Ishtiaq Ahmad Khan, 28, was arrested and charged with rioting when he was returning home after purchasing medicine for his ailing mother. He showed the doctor’s prescription and the medicines he had purchased to police as proof that he had merely got stuck in the rioting. But his pleas fell on deaf ears.
The arbitrary police action was so random and the brutality so widespread that fear stalked areas inhabited by the minority community in Uttar Pradesh. People, especially Muslims, are not safe even in their homes and the police could break into any house and arrest anyone, with or without reason, they feared.
A senior criminal lawyer in Lucknow, IB Singh, claimed people had approached him seeking legal help and complaining that they were wrongly targeted during the protest.
Thousands of Muslim women took to streets in Kanpur to ask the police to stop raids and release those detained. The protest was held in the Yatimkhana-Talaq Mahal road. As the women led the protest, the men joined them. They were demanding that police should release the detained men who were from their families and were not part of any protest.
“We are living in perpetual fear because police would conduct raids and would take away our family members,” said Shakila Bano. Her husband and brother-in law were detained by the police. Her husband is a cleric in a Madarsa and police claim he incited the crowd to come on streets.
The women said that police entered their houses during raids using ladders. Their privacy was violated and there was no consideration for women as policemen raided houses and entered the jananakhana (women’s wing of the house), they complained.

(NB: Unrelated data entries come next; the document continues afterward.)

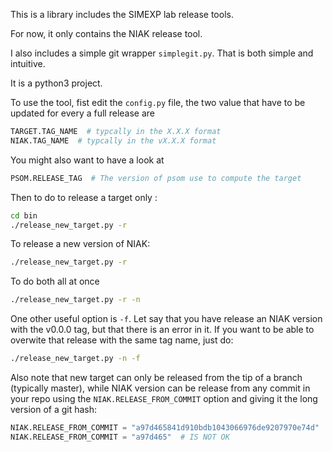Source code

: This is a library includes the SIMEXP lab release tools.

For now, it only contains the NIAK release tool.

I also includes a simple git wrapper `simplegit.py`. That is both simple and
intuitive.

It is a python3 project.

To use the tool, fist edit the `config.py` file, the two value that
 have to be updated for every a full release are
```python
TARGET.TAG_NAME  # typcally in the X.X.X format
NIAK.TAG_NAME  # typcally in the vX.X.X format
```
 You might also want to have a look at  
```python
PSOM.RELEASE_TAG  # The version of psom use to compute the target
```

 Then to do to release a target only :
 ```bash
cd bin
./release_new_target.py -r
 ```

 To release a new version of NIAK:
```bash
./release_new_target.py -r
```
To do both all at once

```bash
./release_new_target.py -r -n
```

One other useful option is `-f`. Let say that you have release an NIAK version
with the v0.0.0 tag, but that there is an error in it. If you want to be able
to overwite that release with the same tag name, just do:

```bash
./release_new_target.py -n -f
```

Also note that new target can only be released from the tip of a branch
(typically master), while NIAK version can be release from any commit in your
repo using the `NIAK.RELEASE_FROM_COMMIT` option and giving it the long
version of a git hash:
```python
NIAK.RELEASE_FROM_COMMIT = "a97d465841d910bdb1043066976de9207970e74d"  # IS OK
NIAK.RELEASE_FROM_COMMIT = "a97d465"  # IS NOT OK

```
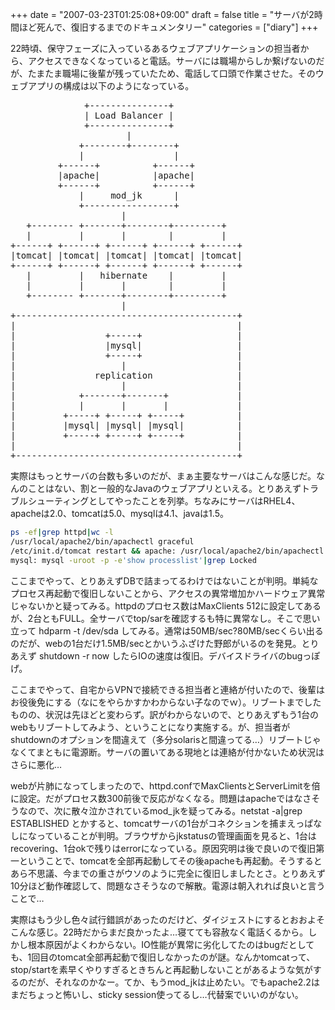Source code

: +++
date = "2007-03-23T01:25:08+09:00"
draft = false
title = "サーバが2時間ほど死んで、復旧するまでのドキュメンタリー"
categories = ["diary"]
+++

22時頃、保守フェーズに入っているあるウェブアプリケーションの担当者から、アクセスできなくなっていると電話。サーバには職場からしか繋げないのだが、たまたま職場に後輩が残っていたため、電話して口頭で作業させた。そのウェブアプリの構成は以下のようになっている。

<pre>
              +---------------+
              | Load Balancer |
              +---------------+
                      |
             +--------+--------+
             |                 |
         +------+          +------+
         |apache|          |apache|
         +------+          +------+
             |     mod_jk      |
             +-----------------+
                     |
   +-------- +-------+--------+---------+
   |         |       |        |         |
+------+ +------+ +------+ +------+ +------+
|tomcat| |tomcat| |tomcat| |tomcat| |tomcat|
+------+ +------+ +------+ +------+ +------+
   |         |   hibernate    |         |
   |         |       |        |         |
   +-------- +-------+--------+---------+
                     |
+------------------------------------------+
|                                          |
|                 +-----+                  |
|                 |mysql|                  |
|                 +-----+                  |
|                    |                     |
|               replication                |
|                    |                     |
|            +-------+-------+             |
|            |       |       |             |
|         +-----+ +-----+ +-----+          |
|         |mysql| |mysql| |mysql|          |
|         +-----+ +-----+ +-----+          |
|                                          |
+------------------------------------------+
</pre>

実際はもっとサーバの台数も多いのだが、まぁ主要なサーバはこんな感じだ。なんのことはない、割と一般的なJavaのウェブアプリといえる。とりあえずトラブルシューティングとしてやったことを列挙。ちなみにサーバはRHEL4、apacheは2.0、tomcatは5.0、mysqlは4.1、javaは1.5。

```bash
ps -ef|grep httpd|wc -l
/usr/local/apache2/bin/apachectl graceful
/etc/init.d/tomcat restart && apache: /usr/local/apache2/bin/apachectl graceful
mysql: mysql -uroot -p -e'show processlist'|grep Locked
```

ここまでやって、とりあえずDBで詰まってるわけではないことが判明。単純なプロセス再起動で復旧しないことから、アクセスの異常増加かハードウェア異常じゃないかと疑ってみる。httpdのプロセス数はMaxClients 512に設定してあるが、2台ともFULL。全サーバでtop/sarを確認するも特に異常なし。そこで思い立って hdparm -t /dev/sda してみる。通常は50MB/sec?80MB/secくらい出るのだが、webの1台だけ1.5MB/secとかいうふざけた野郎がいるのを発見。とりあえず shutdown -r now したらIOの速度は復旧。デバイスドライバのbugっぽげ。

ここまでやって、自宅からVPNで接続できる担当者と連絡が付いたので、後輩はお役後免にする（なにをやらかすかわからない子なのでｗ）。リブートまでしたものの、状況は先ほどと変わらず。訳がわからないので、とりあえずもう1台のwebもリブートしてみよう、ということになり実施する。が、担当者がshutdownのオプションを間違えて（多分solarisと間違ってる…）リブートじゃなくてまともに電源断。サーバの置いてある現地とは連絡が付かないため状況はさらに悪化…

webが片肺になってしまったので、httpd.confでMaxClientsとServerLimitを倍に設定。だがプロセス数300前後で反応がなくなる。問題はapacheではなさそうなので、次に散々泣かされているmod_jkを疑ってみる。netstat -a|grep ESTABLISHED とかすると、tomcatサーバの1台がコネクションを捕まえっぱなしになっていることが判明。ブラウザからjkstatusの管理画面を見ると、1台はrecovering、1台okで残りはerrorになっている。原因究明は後で良いので復旧第一ということで、tomcatを全部再起動してその後apacheも再起動。そうするとあら不思議、今までの重さがウソのように完全に復旧しましたとさ。とりあえず10分ほど動作確認して、問題なさそうなので解散。電源は朝入れれば良いと言うことで…

実際はもう少し色々試行錯誤があったのだけど、ダイジェストにするとおおよそこんな感じ。22時だからまだ良かったよ…寝てても容赦なく電話くるから。しかし根本原因がよくわからない。IO性能が異常に劣化してたのはbugだとしても、1回目のtomcat全部再起動で復旧しなかったのが謎。なんかtomcatって、stop/startを素早くやりすぎるときちんと再起動しないことがあるような気がするのだが、それなのかなー。てか、もうmod_jkは止めたい。でもapache2.2はまだちょっと怖いし、sticky session使ってるし…代替案でいいのがない。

The men were taken away even when they were not involved in the protests. “These are innocent people; they should be released immediately and the raids must stop,” they said.
In Kanpur, residents in minority areas have started a night vigil to stop sudden police raids. Chants like jaagte raho reverberates throughout the night as thousands spent the cold nights on the road.

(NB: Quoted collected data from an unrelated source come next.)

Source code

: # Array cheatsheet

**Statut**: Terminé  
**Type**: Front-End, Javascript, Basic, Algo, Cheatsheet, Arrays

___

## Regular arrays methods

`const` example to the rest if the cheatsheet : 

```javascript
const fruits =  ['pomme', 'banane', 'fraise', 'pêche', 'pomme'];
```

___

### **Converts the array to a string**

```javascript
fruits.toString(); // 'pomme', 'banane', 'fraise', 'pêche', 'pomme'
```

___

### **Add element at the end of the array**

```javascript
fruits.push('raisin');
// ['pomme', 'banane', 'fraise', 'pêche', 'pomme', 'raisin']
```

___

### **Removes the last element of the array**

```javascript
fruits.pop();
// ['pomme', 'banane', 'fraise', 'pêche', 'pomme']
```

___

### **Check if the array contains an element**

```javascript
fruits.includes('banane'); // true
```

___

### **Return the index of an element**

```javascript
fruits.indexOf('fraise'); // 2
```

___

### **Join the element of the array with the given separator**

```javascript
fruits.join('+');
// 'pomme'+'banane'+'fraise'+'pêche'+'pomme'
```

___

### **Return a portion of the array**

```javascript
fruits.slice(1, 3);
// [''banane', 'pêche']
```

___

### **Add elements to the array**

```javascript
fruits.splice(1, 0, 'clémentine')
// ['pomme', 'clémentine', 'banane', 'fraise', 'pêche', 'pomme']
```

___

Police also released pictures of those who it says were
involved in stone pelting, vandalism and arson across UP. They have put these pictures on social media asking people to identify them. This clearly coordinated action was seen in several districts, including Gorakhpur, Meerut, Lucknow, Kanpur and Ghaziabad.
A senior police officer Pravin Kumar said that pictures of only those people were posted, whose names figured in the FIR or were absconding or whom the police could not identify. “We are soliciting support from the people to help police in identifying them,” he claimed.

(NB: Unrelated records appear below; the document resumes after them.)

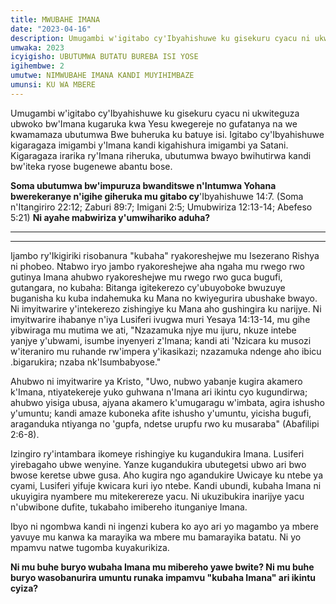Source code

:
 ```yaml
---
title: MWUBAHE IMANA
date: "2023-04-16"
description: Umugambi w'igitabo cy'Ibyahishuwe ku gisekuru cyacu ni ukwiteguza ubwoko bw'Imana kugaruka kwa Yesu kwegereje no gufatanya na we kwamamaza ubutumwa Bwe buheruka ku batuye isi....
umwaka: 2023
icyigisho: UBUTUMWA BUTATU BUREBA ISI YOSE
igihembwe: 2
umutwe: NIMWUBAHE IMANA KANDI MUYIHIMBAZE
umunsi: KU WA MBERE
---
```


Umugambi w'igitabo cy'Ibyahishuwe ku gisekuru cyacu ni ukwiteguza ubwoko bw'Imana kugaruka kwa Yesu kwegereje no gufatanya na we kwamamaza ubutumwa Bwe buheruka ku batuye isi. Igitabo cy'Ibyahishuwe kigaragaza imigambi y'Imana kandi kigahishura imigambi ya Satani. Kigaragaza irarika ry'Imana riheruka, ubutumwa bwayo bwihutirwa kandi bw'iteka ryose bugenewe abantu bose.

**Soma ubutumwa bw'impuruza bwanditswe n'Intumwa Yohana bwerekeranye n'igihe giheruka mu gitabo cy**'<span class="verse">Ibyahishuwe 14:7</span>. (Soma n'<span class="verse">Itangiriro 22:12</span>; <span class="verse">Zaburi 89:7</span>; <span class="verse">Imigani 2:5</span>; <span class="verse">Umubwiriza 12:13-14</span>; <span class="verse">Abefeso 5:21</span>) **Ni ayahe mabwiriza y'umwihariko aduha?**

---
---

Ijambo ry'Ikigiriki risobanura "kubaha" ryakoreshejwe mu Isezerano Rishya ni phobeo. Ntabwo iryo jambo ryakoreshejwe aha ngaha mu rwego rwo gutinya Imana ahubwo ryakoreshejwe mu rwego rwo guca bugufi, gutangara, no kubaha: Bitanga igitekerezo cy'ubuyoboke bwuzuye buganisha ku kuba indahemuka ku Mana no kwiyegurira ubushake bwayo. Ni imyitwarire y'intekerezo zishingiye ku Mana aho gushingira ku narijye. Ni imyitwarire ihabanye n'iya Lusiferi ivugwa muri <span class="verse">Yesaya 14:13-14</span>, mu gihe yibwiraga mu mutima we ati, "Nzazamuka njye mu ijuru, nkuze intebe yanjye y'ubwami, isumbe inyenyeri z'Imana; kandi ati 'Nzicara ku musozi w'iteraniro mu ruhande rw'impera y'ikasikazi; nzazamuka ndenge aho ibicu .bigarukira; nzaba nk'Isumbabyose."

Ahubwo ni imyitwarire ya Kristo, "Uwo, nubwo yabanje kugira akamero k'Imana, ntiyatekereje yuko guhwana n'Imana ari ikintu cyo kugundirwa; ahubwo yisiga ubusa, ajyana akamero k'umugaragu w'imbata, agira ishusho y'umuntu; kandi amaze kuboneka afite ishusho y'umuntu, yicisha bugufi, araganduka ntiyanga no 'gupfa, ndetse urupfu rwo ku musaraba" (<span class="verse">Abafilipi 2:6-8</span>).

Izingiro ry'intambara ikomeye rishingiye ku kugandukira Imana. Lusiferi yirebagaho ubwe wenyine. Yanze kugandukira ubutegetsi ubwo ari bwo bwose keretse ubwe gusa. Aho kugira ngo agandukire Uwicaye ku ntebe ya cyami, Lusiferi yifuje kwicara kuri iyo ntebe. Kandi ubundi, kubaha Imana ni ukuyigira nyambere mu mitekerereze yacu. Ni ukuzibukira inarijye yacu n'ubwibone dufite, tukabaho imibereho itunganiye Imana.

Ibyo ni ngombwa kandi ni ingenzi kubera ko ayo ari yo magambo ya mbere yavuye mu kanwa ka marayika wa mbere mu bamarayika batatu. Ni yo mpamvu natwe tugomba kuyakurikiza.

**Ni mu buhe buryo wubaha Imana mu mibereho yawe bwite? Ni mu buhe buryo wasobanurira umuntu runaka impamvu "kubaha Imana" ari ikintu cyiza?**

Social activists fear that a large number of innocent people have been falsely implicated by the police. Long-term damage was being done, they say, to social harmony and cohesion besides traumatising not just individuals but also the community. Madhu Garg of All India Democratic Women Association (AIDWA) concurred with this assessment and said, “I am told that police had arrested some of those who had nothing to do with the protests or violence.”